▸ **Records from a data collection**
****

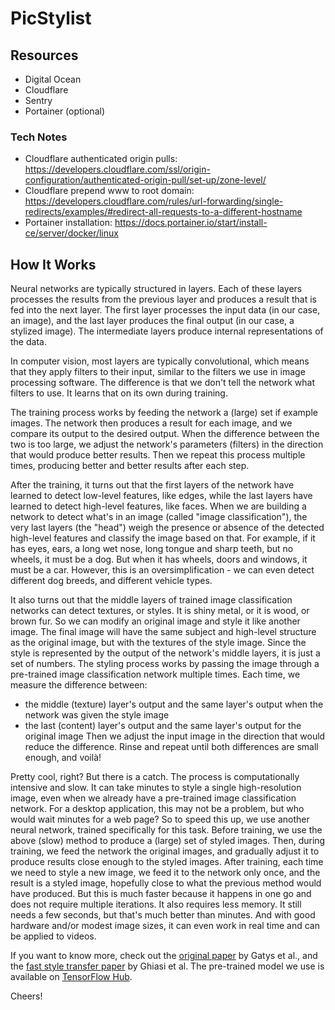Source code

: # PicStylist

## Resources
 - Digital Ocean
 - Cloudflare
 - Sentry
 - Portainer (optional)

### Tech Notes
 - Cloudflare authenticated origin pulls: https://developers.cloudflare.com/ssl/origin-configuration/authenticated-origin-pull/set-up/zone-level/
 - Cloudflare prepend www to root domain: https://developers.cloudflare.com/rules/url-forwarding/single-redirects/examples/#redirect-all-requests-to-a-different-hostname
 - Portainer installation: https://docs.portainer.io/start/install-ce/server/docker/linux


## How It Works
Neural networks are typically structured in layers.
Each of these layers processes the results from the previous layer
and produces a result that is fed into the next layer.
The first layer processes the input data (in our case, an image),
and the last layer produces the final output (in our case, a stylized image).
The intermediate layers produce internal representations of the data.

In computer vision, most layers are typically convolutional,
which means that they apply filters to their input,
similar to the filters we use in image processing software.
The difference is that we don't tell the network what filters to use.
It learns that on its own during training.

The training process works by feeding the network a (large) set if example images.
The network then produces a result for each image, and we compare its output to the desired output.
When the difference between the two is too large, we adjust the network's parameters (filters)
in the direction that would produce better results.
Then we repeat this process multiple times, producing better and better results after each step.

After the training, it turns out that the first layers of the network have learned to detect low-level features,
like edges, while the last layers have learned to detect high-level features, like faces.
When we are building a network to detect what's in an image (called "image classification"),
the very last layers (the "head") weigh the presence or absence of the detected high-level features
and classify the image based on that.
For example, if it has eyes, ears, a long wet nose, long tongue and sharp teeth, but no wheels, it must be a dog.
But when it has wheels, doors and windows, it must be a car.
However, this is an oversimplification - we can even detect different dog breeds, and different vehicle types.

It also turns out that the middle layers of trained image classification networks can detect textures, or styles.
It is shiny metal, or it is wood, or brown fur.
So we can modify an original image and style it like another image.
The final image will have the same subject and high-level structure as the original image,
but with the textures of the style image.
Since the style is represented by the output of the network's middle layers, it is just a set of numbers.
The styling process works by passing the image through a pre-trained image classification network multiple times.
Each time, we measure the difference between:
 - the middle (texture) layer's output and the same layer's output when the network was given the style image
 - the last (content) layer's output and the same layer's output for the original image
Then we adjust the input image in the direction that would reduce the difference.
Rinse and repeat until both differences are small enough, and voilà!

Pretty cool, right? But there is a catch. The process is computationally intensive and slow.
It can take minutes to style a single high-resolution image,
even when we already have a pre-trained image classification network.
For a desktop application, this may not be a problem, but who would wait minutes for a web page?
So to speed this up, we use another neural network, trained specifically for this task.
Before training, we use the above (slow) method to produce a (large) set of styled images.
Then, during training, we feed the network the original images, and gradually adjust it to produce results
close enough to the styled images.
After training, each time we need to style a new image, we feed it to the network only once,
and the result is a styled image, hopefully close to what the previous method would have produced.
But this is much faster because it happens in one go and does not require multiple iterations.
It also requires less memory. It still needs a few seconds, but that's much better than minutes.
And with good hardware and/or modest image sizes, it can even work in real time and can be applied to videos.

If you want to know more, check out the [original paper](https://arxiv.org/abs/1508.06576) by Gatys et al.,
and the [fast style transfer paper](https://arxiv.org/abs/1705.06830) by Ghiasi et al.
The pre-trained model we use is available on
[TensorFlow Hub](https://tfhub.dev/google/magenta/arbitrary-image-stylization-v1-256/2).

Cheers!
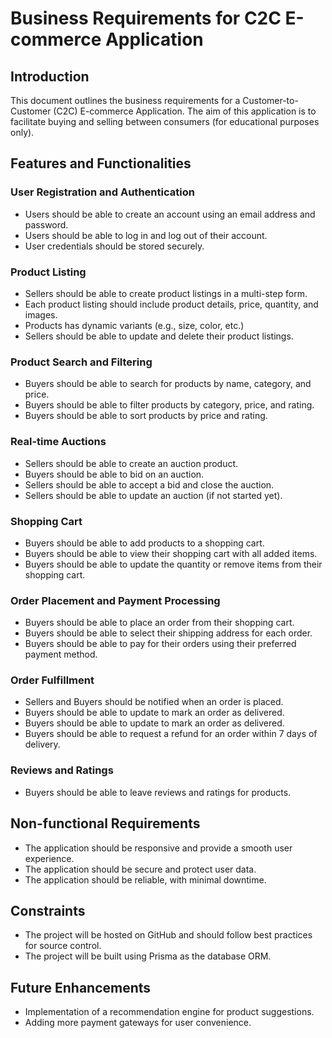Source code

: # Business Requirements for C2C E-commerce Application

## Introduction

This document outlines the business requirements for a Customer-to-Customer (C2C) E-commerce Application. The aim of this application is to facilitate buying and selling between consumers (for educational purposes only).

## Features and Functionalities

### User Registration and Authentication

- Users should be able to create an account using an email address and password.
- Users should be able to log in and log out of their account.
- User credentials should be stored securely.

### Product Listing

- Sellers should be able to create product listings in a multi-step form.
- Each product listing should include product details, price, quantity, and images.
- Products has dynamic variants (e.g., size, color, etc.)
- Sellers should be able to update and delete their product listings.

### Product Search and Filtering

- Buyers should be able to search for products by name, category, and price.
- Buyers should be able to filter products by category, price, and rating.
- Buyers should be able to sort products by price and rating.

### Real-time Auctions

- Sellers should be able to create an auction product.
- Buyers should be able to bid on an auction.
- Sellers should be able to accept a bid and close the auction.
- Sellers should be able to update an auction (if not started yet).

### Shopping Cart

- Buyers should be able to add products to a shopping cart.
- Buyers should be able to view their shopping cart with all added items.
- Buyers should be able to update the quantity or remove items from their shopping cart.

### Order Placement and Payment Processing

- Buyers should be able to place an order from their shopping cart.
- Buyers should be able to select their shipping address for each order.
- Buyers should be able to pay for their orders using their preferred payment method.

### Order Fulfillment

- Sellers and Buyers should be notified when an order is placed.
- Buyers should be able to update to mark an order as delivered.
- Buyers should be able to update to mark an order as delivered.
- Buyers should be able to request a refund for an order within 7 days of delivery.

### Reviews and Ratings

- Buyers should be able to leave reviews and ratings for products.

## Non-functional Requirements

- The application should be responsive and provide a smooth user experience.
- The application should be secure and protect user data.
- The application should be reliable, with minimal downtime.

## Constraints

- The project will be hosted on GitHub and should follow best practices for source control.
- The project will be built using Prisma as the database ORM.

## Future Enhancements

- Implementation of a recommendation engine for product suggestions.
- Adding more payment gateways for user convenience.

****

▸ **Work request**
Filter the records for lines containing the word "developers" and copy each one.

▸ **Answer space**
 - Cloudflare authenticated origin pulls: https://developers.cloudflare.com/ssl/origin-configuration/authenticated-origin-pull/set-up/zone-level/
 - Cloudflare prepend www to root domain: https://developers.cloudflare.com/rules/url-forwarding/single-redirects/examples/#redirect-all-requests-to-a-different-hostname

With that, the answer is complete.